O principal ponto está na disponibilização de recursos financeiros para isso. É uma luta muito desigual, infelizmente. Quem vende o Transporte Coletivo como um bem para a as pessoas e para as cidades são os governos, que nem sempre contam com recursos financeiros suficientes para “fazer propaganda do seu produto/serviço”. Já quem vende o transporte individual, notadamente o automóvel, é a iniciativa privada, que tem gigantescos recursos financeiros para fazer a sua propaganda.

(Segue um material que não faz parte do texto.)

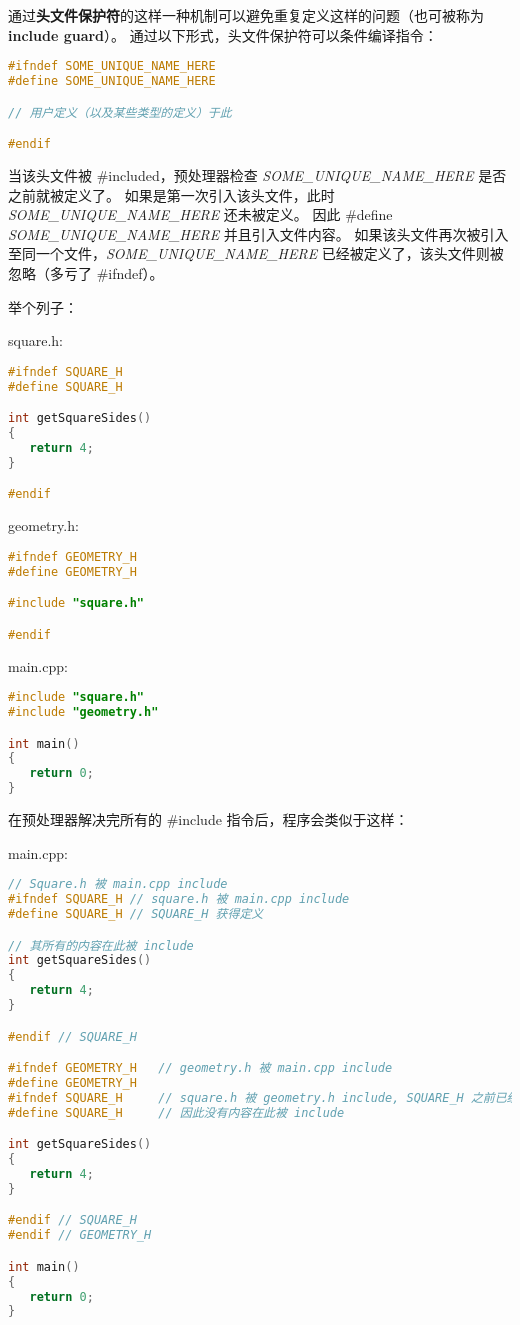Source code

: \documentclass[../../LearnCpp.tex]{subfiles}
\begin{document}

通过\textbf{头文件保护符}的这样一种机制可以避免重复定义这样的问题（也可被称为 \textbf{include guard}）。
通过以下形式，头文件保护符可以条件编译指令：

\begin{lstlisting}[language=C++]
#ifndef SOME_UNIQUE_NAME_HERE
#define SOME_UNIQUE_NAME_HERE

// 用户定义（以及某些类型的定义）于此

#endif
\end{lstlisting}

当该头文件被 \#included，预处理器检查 \textit{SOME\_UNIQUE\_NAME\_HERE} 是否之前就被定义了。
如果是第一次引入该头文件，此时 \textit{SOME\_UNIQUE\_NAME\_HERE} 还未被定义。
因此 \#define \textit{SOME\_UNIQUE\_NAME\_HERE} 并且引入文件内容。
如果该头文件再次被引入至同一个文件，\textit{SOME\_UNIQUE\_NAME\_HERE} 已经被定义了，该头文件则被忽略（多亏了 \#ifndef）。

举个列子：

square.h:

\begin{lstlisting}[language=C++]
#ifndef SQUARE_H
#define SQUARE_H

int getSquareSides()
{
   return 4;
}

#endif
\end{lstlisting}

geometry.h:

\begin{lstlisting}[language=C++]
#ifndef GEOMETRY_H
#define GEOMETRY_H

#include "square.h"

#endif
\end{lstlisting}

main.cpp:

\begin{lstlisting}[language=C++]
#include "square.h"
#include "geometry.h"

int main()
{
   return 0;
}
\end{lstlisting}

在预处理器解决完所有的 \#include 指令后，程序会类似于这样：

main.cpp:

\begin{lstlisting}[language=C++]
// Square.h 被 main.cpp include
#ifndef SQUARE_H // square.h 被 main.cpp include
#define SQUARE_H // SQUARE_H 获得定义

// 其所有的内容在此被 include
int getSquareSides()
{
   return 4;
}

#endif // SQUARE_H

#ifndef GEOMETRY_H   // geometry.h 被 main.cpp include
#define GEOMETRY_H
#ifndef SQUARE_H     // square.h 被 geometry.h include, SQUARE_H 之前已经被定义过了
#define SQUARE_H     // 因此没有内容在此被 include

int getSquareSides()
{
   return 4;
}

#endif // SQUARE_H
#endif // GEOMETRY_H

int main()
{
   return 0;
}
\end{lstlisting}
\end{document}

Somente para ilustrar, vi recentemente dois cases excelentes relacionados ao transporte coletivo. Um deles é a campanha “Alimentando Amizades” da agência de publicidade Mark+ que desenvolveu na cidade de Pelotas (RS) uma ação de assentos destinados a essa finalidade. Inspirados nos adesivos de identificação de lugar preferencial, os adesivos dessa campanha convidam as pessoas para saírem do isolamento dos jogos ou das redes, às vezes nada sociais, e interagirem com outras pessoas. Assista abaixo:

 

Outro case foi a campanha desenvolvida pela agência Rae,MP da campanha “Ônibus queimado não vai a lugar nenhum” numa ação de mobilização contra os episódios de ônibus incendiados em São Paulo. Criativa demais. Idéia legal. Muito bacana. Confira abaixo:

 

Por outro lado, vi o resultado do 36º Premio Profissionais do Ano, que premiou os melhores filmes publicitários veiculados nacionalmente na Rede Globo. O vencedor da categoria Mercado foi o filme da Peugeot de título “Vitória”, criado pela Y & R, que lança o Peugeot 208 ambientado na História da Corrida Maluca dos personagens Dick Vigarista, Penélope Charmosa e trupe, disponível aqui:

Façamos, porém, uma reflexão: se são filmes veiculados nacionalmente, já partimos de um patamar financeiro bastante elevado, já que o custo de cada inserção nacional é muito superior ao custo da inserção local. Lógico que a produção do filme foi complexa (foram 15 roteiros escritos e a idéia aprovada não era uma unanimidade dentro do grupo Peugeot/Citroen), mas é relevante compararmos o fôlego financeiro da “venda” do transporte público como fôlego financeiro da “venda” do transporte individual. Por estimativa, um consumiu recursos na ordem de R$ 3 milhões e o outro R$ 40 milhões somados os custos de veiculação e produção.

Uma iniciativa das agências de publicidade em contribuírem com o capital criativo seria muito bem vinda para o setor, mas, como vimos, a capacidade de divulgação entre os dois setores é muito diferente. Aliás, a diferença proporcional de valores entre elas chega a ser de 13×1. Isso é que é “balaiada”.